I believe that one of the biggest mistakes in any marketing endeavor is not defining a clear goal. It’s easy to get caught up in a clever idea while losing sight of what you wish to accomplish. As authors, we are all trying to market our books. The way in which you promote your work will depend greatly on what you’re trying to achieve. I have read a number of blog posts by self-published authors describing ways to get one’s book on retail shelves. Most of these articles, however, don’t answer that fundamental question … why? Why bother trying to get your title on a retail shelf?
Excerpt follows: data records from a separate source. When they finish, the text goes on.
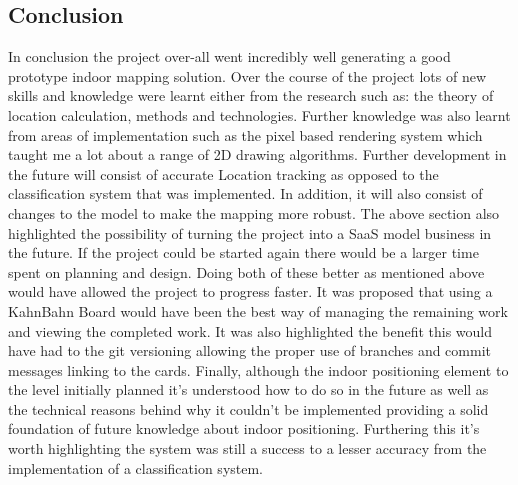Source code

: \subsection{Conclusion}
In conclusion the project over-all went incredibly well generating a good prototype indoor mapping solution. Over the course of the project lots of new skills and knowledge were learnt either from the research such as: the theory of location calculation, methods and technologies. Further knowledge was also learnt from areas of implementation such as the pixel based rendering system which taught me a lot about a range of 2D drawing algorithms.
Further development in the future will consist of accurate Location tracking as opposed to the classification system that was implemented. In addition, it will also consist of changes to the model to make the mapping more robust. The above section also highlighted the possibility of turning the project into a SaaS model business in the future. If the project could be started again there would be a larger time spent on planning and design. Doing both of these better as mentioned above would have allowed the project to progress faster. It was proposed that using a KahnBahn Board would have been the best way of managing the remaining work and viewing the completed work. It was also highlighted the benefit this would have had to the git versioning allowing the proper use of branches and commit messages linking to the cards.
Finally, although the indoor positioning element to the level initially planned it's understood how to do so in the future as well as the technical reasons behind why it couldn't be implemented providing a solid foundation of future knowledge about indoor positioning. Furthering this it's worth highlighting the system was still a success to a lesser accuracy from the implementation of a classification system.
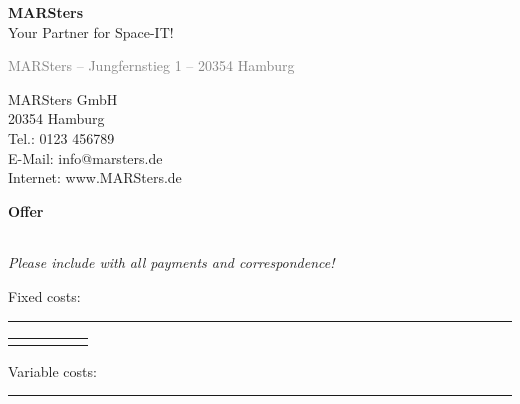 \documentclass[12pt,a4paper]{article}
\begin{document}
\noindent
\raggedleft
\Huge\textbf{MARSters} \\[0.3em]
\large Your Partner for Space-IT! \\
\vspace{2em}
\begin{minipage}[t]{0.5\textwidth}
{\small \textcolor{gray}{MARSters – Jungfernstieg 1 – 20354 Hamburg}} \\[1em]

\end{minipage}
\hfill
\begin{minipage}[t]{0.45\textwidth}
\raggedleft
\vspace{1em}
MARSters GmbH \\
20354 Hamburg \\
Tel.: 0123 456789 \\
E-Mail: info@marsters.de \\
Internet: www.MARSters.de
\end{minipage}

\vspace{1.8em}

\textbf{\LARGE Offer}

\vspace{1em}
\begin{tabularx}{\textwidth}{@{}l X r@{}}

\end{tabularx}

\small\textit{Please include with all payments and correspondence!}

\vspace{1em}
\begin{flushleft}
Fixed costs: \\
\rule{\textwidth}{0.5pt}
\end{flushleft}

\renewcommand{\arraystretch}{1.4}
\begin{tabularx}{\textwidth}{|l|X|r|r|r|}
\hline
\rowcolor{gray!30}


\end{tabularx}
\vspace{8.5em}

\vspace{1em}
\begin{flushleft}
Variable costs: \\
\rule{\textwidth}{0.5pt}
\end{flushleft}
\end{document}
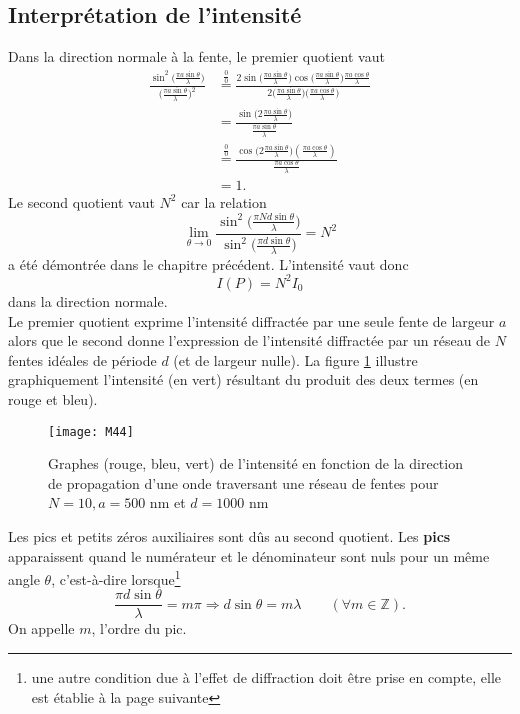 \subsection{Interprétation de l'intensité}
Dans la direction normale à la fente, le premier quotient vaut
\begin{align*}
\frac{\sin^2\big(\frac{\pi a\sin \theta}{\lambda}\big)}{\big(\frac{\pi a\sin\theta}{\lambda}\big)^2}&\overset{\frac{0}{0}}{=}\frac{2\sin\big(\frac{\pi a\sin \theta}{\lambda}\big)\cos\big(\frac{\pi a\sin \theta}{\lambda}\big)\frac{\pi a\cos \theta}{\lambda}}{2\big(\frac{\pi a\sin\theta}{\lambda}\big)\big(\frac{\pi a\cos\theta}{\lambda}\big)}\\
&=\frac{\sin\big(2\frac{\pi a\sin \theta}{\lambda}\big)}{\frac{\pi a\sin \theta}{\lambda}}\\
&\overset{\frac{0}{0}}{=}\frac{\cos\big(2\frac{\pi a\sin \theta}{\lambda}\big)(\frac{\pi a\cos \theta}{\lambda})}{\frac{\pi a\cos \theta}{\lambda}}\\
&=1.
\end{align*}
Le second quotient vaut $N^2$ car la relation
$$
\lim_{\theta \rightarrow 0}\frac{\sin^2\big(\frac{\pi Nd\sin \theta}{\lambda}\big)}{\sin^2\big(\frac{\pi d\sin \theta}{\lambda}\big)}=N^2
$$
a été démontrée dans le chapitre précédent.
L'intensité vaut donc
$$
    I(P)=N^2I_0
$$
dans la direction normale.\\

\noindent Le premier quotient exprime l'intensité diffractée par une seule fente de largeur $a$ alors que le second donne l'expression de l'intensité diffractée par un réseau de $N$ fentes idéales de période $d$ (et de largeur nulle). La figure \ref{d11} illustre graphiquement l'intensité (en vert) résultant du produit des deux termes (en rouge et bleu).

\begin{figure}[h!]
    \centering
    \texttt{[image: M44]}
    \caption{Graphes (rouge, bleu, vert) de l'intensité en fonction de la direction de propagation d'une onde traversant une réseau de fentes pour $N=10, a=500$ nm et $d=1000$ nm}
    \label{d11}
\end{figure}

\noindent Les pics et petits zéros auxiliaires sont dûs au second quotient. Les \textbf{pics} apparaissent quand le numérateur et le dénominateur sont nuls pour un même angle $\theta$, c'est-à-dire lorsque\footnote{une autre condition due à l'effet de diffraction doit être prise en compte, elle est établie à la page suivante}
$$
    \frac{\pi d\sin \theta}{\lambda}=m\pi\Rightarrow d\sin \theta=m\lambda \qquad(\forall m\in  \mathbb{Z}).
$$
On appelle $m$, l'ordre du pic.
There’s no doubt that walking into a bookstore and seeing your work on the shelves is a wonderful feeling and a worthwhile goal for any author. But that is a personal goal, not a marketing goal. If your marketing goal it is to have as many people as possible read your work, you may be better off first focusing your efforts elsewhere – not just on your local bookstore.
Self-published author and book designer Joel Friedlander echoes my sentiment about trying to get one’s book on retail shelves when he writes:
“My own opinion, after watching many self-publishers try to break through into this market, is that it’s rarely worth the effort unless the book has a really wide appeal and is produced from the beginning with retail sales as the ultimate goal.
Most self-publishers of nonfiction will be far better off building an online community, learning keyword research and how to market their book online, using print on demand for fulfillment.”